This finding had crosscutting aspects associated with problem identification and resolution. This assessment was based on the fact that the licensee had identified corrective actions from the May 26, 2003, reactor scram that were not effectively implemented in a timely manner prior to the November 2003 reactor scram. In addition, the procedure violation that occurred in November 2003 was not entered in to the licensees CAP until the question was raised by the inspectors.
Enforcement.
Appendix B, Criterion XVI, of 10 CFR Part 50 states that measures shall be established to assure that conditions adverse to quality are promptly identified and corrected. Contrary to these requirements, the licensee failed to take timely and effective corrective actions to revise HPCI procedures following the May 2003 reactor scram and failed to promptly identify and enter HPCI procedure violations into CAP following the November 2003 reactor scram. Because the finding was determined to be of very low safety significance and was entered into the licensees CAP as Notification 10302173, this violation, consisting of two examples, is being treated as a noncited violation, consistent with Section VI.A.1 of the NRC Enforcement Policy (NCV 50-298/0402-04).
.2 Reactor Pressure Vessel (RPV) Stratification Resulting in Exceeding Technical
Specification Heatup and Cooldown Limits
a. Inspection Scope
The inspectors performed a review of SCR 2003-1959, which documented the root cause investigation into recurring RPV thermal transients caused by a reactor scram on November 28, 2003. The inspectors also conducted interviews with selected licensee engineers and the personnel who conducted the investigation. Other aspects of this event are discussed in Sections 1R14 and 4OA7 of this report.
b. Findings
Introduction.
The inspectors identified a third example of a Green noncited violation of 10 CFR Part 50, Appendix B, Criterion XVI, Corrective Actions, for the failure to take timely and effective corrective actions associated with the stratification of coolant in the RPV, resulting in exceeding TS heatup and cooldown rates.
Description.
At 10:02 p.m. on November 28, 2003, the RFP B control system malfunctioned, causing a reactor water level transient resulting in a reactor scram. As a result of the scram and RPV level shrink, RPV water level fell below the Level 2 setpoint.
This resulted in primary containment isolation system Group 2, 3, and 6 isolations, HPCI and RCIC start, and trip of the reactor recirculation pumps after a 9-second time delay. The combination of no recirculation flow, cold water injection from the control rod drive (CRD) system into the lower head area, and low reactor water cleanup flow resulted in the thermal stratification of coolant in the RPV and a rapid cooldown and heatup of areas in the RPV. Control room operators immediately recognized that forced
recirculation flow with the recirculation pumps could not be restored because of the inability to meet TS requirements and procedural restrictions. The operators took actions to recover from stratification as prescribed by plant abnormal procedures.

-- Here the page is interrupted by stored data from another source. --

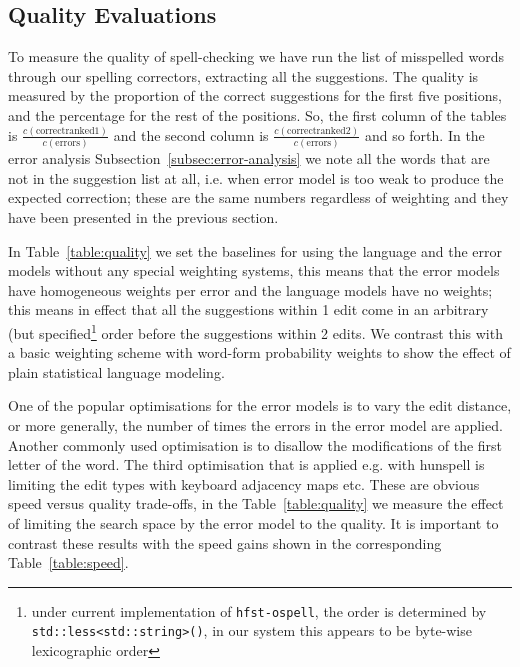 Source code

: \documentclass[a4paper,12pt]{article}
\begin{document}
\subsection{Quality Evaluations}

To measure the quality of spell-checking we have run the list of misspelled
words through our spelling correctors, extracting all the suggestions.  The
quality is measured by the proportion of the correct suggestions for the first
five positions, and the percentage for the rest of the positions. So, the first
column of the tables is $\frac{c(\mathrm{correct ranked
1})}{c(\mathrm{errors})}$ and the second column is $\frac{c(\mathrm{correct
ranked 2})}{c(\mathrm{errors})}$ and so forth.  In the error analysis
Subsection~\ref{subsec:error-analysis} we note all the words that are not in
the suggestion list at all, i.e. when error model is too weak to produce the
expected correction; these are the same numbers regardless of weighting and
they have been presented in the previous section.

In Table~\ref{table:quality} we set the baselines for using the language and
the error models without any special weighting systems, this means that the
error models have homogeneous weights per error and the language models have no
weights; this means in effect that all the suggestions within 1 edit come in an
arbitrary (but specified\footnote{under current implementation of
    \texttt{hfst-ospell}, the order is determined by
    \texttt{std::less<std::string>()}, in our system this appears to be
byte-wise lexicographic order} order before the suggestions within 2 edits.  We
contrast this with a basic weighting scheme with word-form probability weights
to show the effect of plain statistical language modeling.

One of the popular optimisations for the error models is to vary the edit
distance, or more generally, the number of times the errors in the error model
are applied.  Another commonly used optimisation is to disallow the
modifications of the first letter of the word. The third optimisation that is
applied e.g.  with hunspell is limiting the edit types with keyboard adjacency
maps etc.  These are obvious speed versus quality trade-offs, in the
Table~\ref{table:quality} we measure the effect of limiting the search space by
the error model to the quality. It is important to contrast these results with
the speed gains shown in the corresponding Table~\ref{table:speed}.
\end{document}
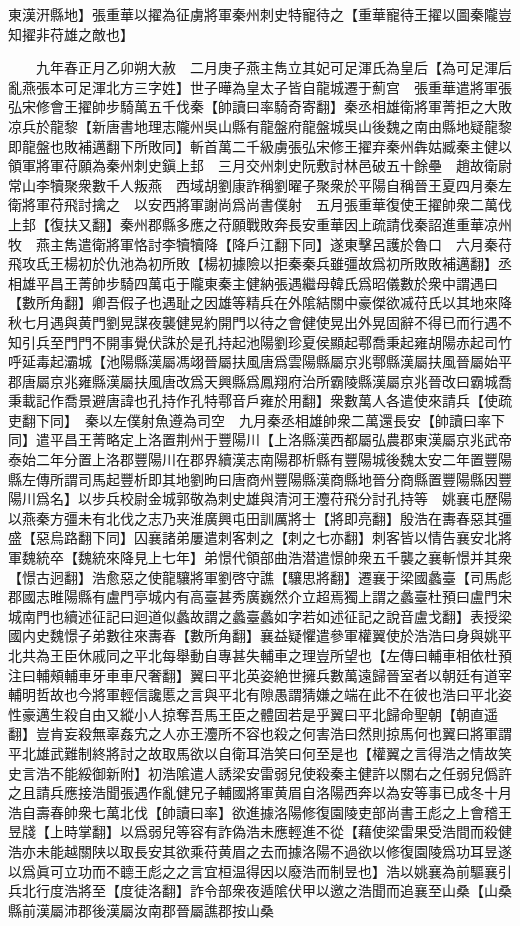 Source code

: 東漢汧縣地】張重華以擢為征虜將軍秦州刺史特寵待之【重華寵待王擢以圖秦隴豈知擢非苻雄之敵也】

　　九年春正月乙卯朔大赦　二月庚子燕主雋立其妃可足渾氏為皇后【為可足渾后亂燕張本可足渾北方三字姓】世子曄為皇太子皆自龍城遷于薊宫　張重華遣將軍張弘宋修會王擢帥步騎萬五千伐秦【帥讀曰率騎奇寄翻】秦丞相雄衛將軍菁拒之大敗凉兵於龍黎【新唐書地理志隴州吳山縣有龍盤府龍盤城吳山後魏之南由縣地疑龍黎即龍盤也敗補邁翻下所敗同】斬首萬二千級虜張弘宋修王擢弃秦州犇姑臧秦主健以領軍將軍苻願為秦州刺史鎭上邽　三月交州刺史阮敷討林邑破五十餘壘　趙故衛尉常山李犢聚衆數千人叛燕　西域胡劉康詐稱劉曜子聚衆於平陽自稱晉王夏四月秦左衛將軍苻飛討擒之　以安西將軍謝尚爲尚書僕射　五月張重華復使王擢帥衆二萬伐上邽【復扶又翻】秦州郡縣多應之苻願戰敗奔長安重華因上疏請伐秦詔進重華凉州牧　燕主雋遣衛將軍恪討李犢犢降【降戶江翻下同】遂東擊呂護於魯口　六月秦苻飛攻氐王楊初於仇池為初所敗【楊初據險以拒秦秦兵雖彊故爲初所敗敗補邁翻】丞相雄平昌王菁帥步騎四萬屯于隴東秦主健納張遇繼母韓氏爲昭儀數於衆中謂遇曰【數所角翻】卿吾假子也遇耻之因雄等精兵在外隂結關中豪傑欲㓕苻氏以其地來降秋七月遇與黄門劉晃謀夜襲健晃約開門以待之會健使晃出外晃固辭不得已而行遇不知引兵至門門不開事覺伏誅於是孔持起池陽劉珍夏侯顯起鄠喬秉起雍胡陽赤起司竹呼延毒起灞城【池陽縣漢屬馮翊晉屬扶風唐爲雲陽縣屬京兆鄠縣漢屬扶風晉屬始平郡唐屬京兆雍縣漢屬扶風唐改爲天興縣爲鳳翔府治所霸陵縣漢屬京兆晉改曰霸城喬秉載記作喬景避唐諱也孔持作孔特鄠音戶雍於用翻】衆數萬人各遣使來請兵【使疏吏翻下同】　秦以左僕射魚遵為司空　九月秦丞相雄帥衆二萬還長安【帥讀曰率下同】遣平昌王菁略定上洛置荆州于豐陽川【上洛縣漢西都屬弘農郡東漢屬京兆武帝泰始二年分置上洛郡豐陽川在郡界續漢志南陽郡析縣有豐陽城後魏太安二年置豐陽縣左傳所謂司馬起豐析即其地劉昫曰唐商州豐陽縣漢商縣地晉分商縣置豐陽縣因豐陽川爲名】以步兵校尉金城郭敬為刺史雄與清河王灋苻飛分討孔持等　姚襄屯歷陽以燕秦方彊未有北伐之志乃夹淮廣興屯田訓厲將士【將即亮翻】殷浩在夀春惡其彊盛【惡烏路翻下同】囚襄諸弟屢遣刺客刺之【刺之七亦翻】刺客皆以情告襄安北將軍魏統卒【魏統來降見上七年】弟憬代領部曲浩潜遣憬帥衆五千襲之襄斬憬并其衆【憬古迥翻】浩愈惡之使龍驤將軍劉啓守譙【驤思將翻】遷襄于梁國蠡臺【司馬彪郡國志睢陽縣有盧門亭城内有高臺甚秀廣巍然介立超焉獨上謂之蠡臺杜預曰盧門宋城南門也續述征記曰迴道似蠡故謂之蠡臺蠡如字若如述征記之說音盧戈翻】表授梁國内史魏憬子弟數往來夀春【數所角翻】襄益疑懼遣參軍權翼使於浩浩曰身與姚平北共為王臣休戚同之平北每舉動自專甚失輔車之理豈所望也【左傳曰輔車相依杜預注曰輔頰輔車牙車車尺奢翻】翼曰平北英姿絶世擁兵數萬遠歸晉室者以朝廷有道宰輔明哲故也今將軍輕信讒慝之言與平北有隙愚謂猜嫌之端在此不在彼也浩曰平北姿性豪邁生殺自由又縱小人掠奪吾馬王臣之體固若是乎翼曰平北歸命聖朝【朝直遥翻】豈肯妄殺無辜姦宄之人亦王灋所不容也殺之何害浩曰然則掠馬何也翼曰將軍謂平北雄武難制終將討之故取馬欲以自衛耳浩笑曰何至是也【權翼之言得浩之情故笑史言浩不能綏御新附】初浩隂遣人誘梁安雷弱兒使殺秦主健許以關右之任弱兒僞許之且請兵應接浩聞張遇作亂健兄子輔國將軍黄眉自洛陽西奔以為安等事已成冬十月浩自壽春帥衆七萬北伐【帥讀曰率】欲進據洛陽修復園陵吏部尚書王彪之上會稽王昱牋【上時掌翻】以爲弱兒等容有詐偽浩未應輕進不從【藉使梁雷果受浩間而殺健浩亦未能越關陕以取長安其欲乘苻黄眉之去而據洛陽不過欲以修復園陵爲功耳昱遂以爲眞可立功而不聼王彪之之言宜桓温得因以廢浩而制昱也】浩以姚襄為前驅襄引兵北行度浩將至【度徒洛翻】詐令部衆夜遁隂伏甲以邀之浩聞而追襄至山桑【山桑縣前漢屬沛郡後漢屬汝南郡晉屬譙郡按山桑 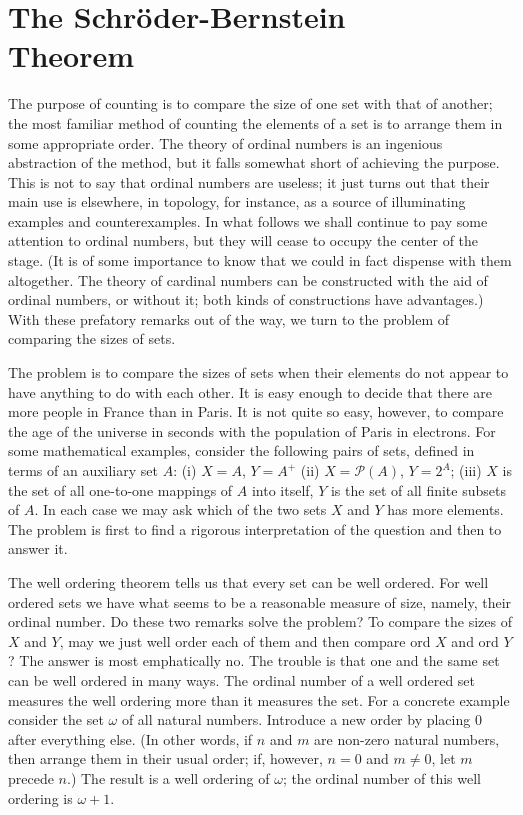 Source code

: 
\chapter[The Schröder-Bernstein Theorem]{The Schröder-Bernstein\\ Theorem} 

The purpose of counting is to compare the size of one set with that of another; the most familiar method of counting the elements of a set is to arrange them in some appropriate order. The theory of ordinal numbers is an ingenious abstraction of the method, but it falls somewhat short of achieving the purpose. This is not to say that ordinal numbers are useless; it just turns out that their main use is elsewhere, in topology, for instance, as a source of illuminating examples and counterexamples. In what follows we shall continue to pay some attention to ordinal numbers, but they will cease to occupy the center of the stage. (It is of some importance to know that we could in fact dispense with them altogether. The theory of cardinal numbers can be constructed with the aid of ordinal numbers, or without it; both kinds of constructions have advantages.) With these prefatory remarks out of the way, we turn to the problem of comparing the sizes of sets. 

The problem is to compare the sizes of sets when their elements do not appear to have anything to do with each other. It is easy enough to decide that there are more people in France than in Paris. It is not quite so easy, however, to compare the age of the universe in seconds with the population of Paris in electrons. For some mathematical examples, consider the following pairs of sets, defined in terms of an auxiliary set $A$: (i) $X = A$, $Y = A^{+}$ (ii) $X = \mathcal{P}(A)$, $Y = 2^{A}$; (iii) $X$ is the set of all one-to-one mappings of $A$ into itself, $Y$ is the set of all finite subsets of $A$. In each case we may ask which of the two sets $X$ and $Y$ has more elements. The problem is first to find a rigorous interpretation of the question and then to answer it. 

The well ordering theorem tells us that every set can be well ordered. For well ordered sets we have what seems to be a reasonable measure of size, namely, their ordinal number. Do these two remarks solve the problem? To compare the sizes of $X$ and $Y$, may we just well order each of them and then compare ord $X$ and ord $Y$? The answer is most emphatically no. The trouble is that one and the same set can be well ordered in many ways. The ordinal number of a well ordered set measures the well ordering more than it measures the set. For a concrete example consider the set $\omega$ of all natural numbers. Introduce a new order by placing $0$ after everything else. (In other words, if $n$ and $m$ are non-zero natural numbers, then arrange them in their usual order; if, however, $n = 0$ and $m \neq 0$, let $m$ precede $n$.) The result is a well ordering of $\omega$; the ordinal number of this well ordering is $\omega + 1$.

However, due to the limited guidance contained in procedures, operators were unable to prevent TS heatup and cooldown thermal limits from being exceeded during the recovery from the transient.
The licensees root cause investigation of this event identified several causal factors for the stratification and exceeding heatup and cooldown limits. The root cause team identified that plant procedures were not consistent with industry standards, and two corrective actions from the May 26, 2003, event were not completed that would have prevented or mitigated the stratification transient. The most significant correction action involved a procedure change to allow a rapid restart of the reactor recirculation pumps.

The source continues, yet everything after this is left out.